Goal of the exercise: Each line of the records below needs repeating exactly. Skip the pictures.
━━━━━━━━━━━━━━━━━━━━━━━━━━━━━━
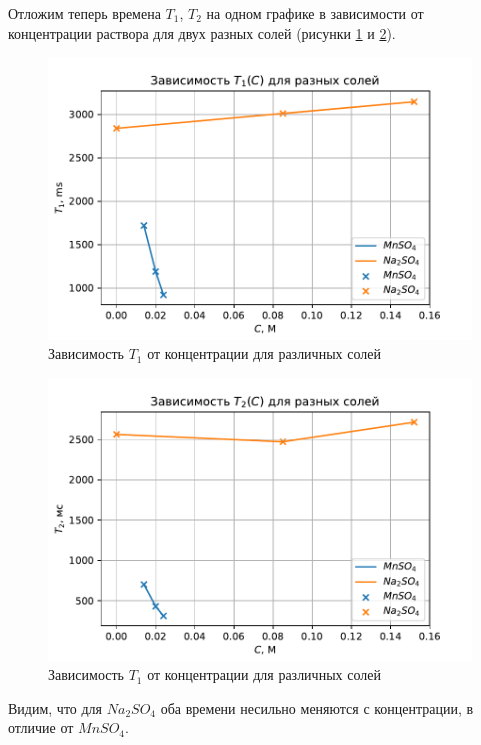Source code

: Отложим теперь времена $ T_1 $, $ T_2 $ на одном графике в зависимости от концентрации раствора для двух разных солей (рисунки \ref{fig:t1-from-c} и \ref{fig:t2-from-c}).
\begin{figure}[H]
	\centering
	\includegraphics[width=0.8\linewidth]{data/T_1-from-C}
	\caption{Зависимость $ T_1 $ от концентрации для различных солей}
	\label{fig:t1-from-c}
\end{figure}
\begin{figure}[h]
	\centering
	\includegraphics[width=0.8\linewidth]{data/T_2-from-C}
	\caption{Зависимость $ T_1 $ от концентрации для различных солей}
	\label{fig:t2-from-c}
\end{figure}

Видим, что для $ Na_2 SO_4 $ оба времени несильно меняются с концентрации, в отличие от $ Mn SO_4 $.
━━━━━━━━━━━━━━━━━━━━━━━━━━━━━━
Response for this exercise:
Source code

: Отложим теперь времена $ T_1 $, $ T_2 $ на одном графике в зависимости от концентрации раствора для двух разных солей (рисунки \ref{fig:t1-from-c} и \ref{fig:t2-from-c}).
\begin{figure}[H]
	\centering
	\includegraphics[width=0.8\linewidth]{data/T_1-from-C}
	\caption{Зависимость $ T_1 $ от концентрации для различных солей}
	\label{fig:t1-from-c}
\end{figure}
\begin{figure}[h]
	\centering
	\includegraphics[width=0.8\linewidth]{data/T_2-from-C}
	\caption{Зависимость $ T_1 $ от концентрации для различных солей}
	\label{fig:t2-from-c}
\end{figure}

Видим, что для $ Na_2 SO_4 $ оба времени несильно меняются с концентрации, в отличие от $ Mn SO_4 $.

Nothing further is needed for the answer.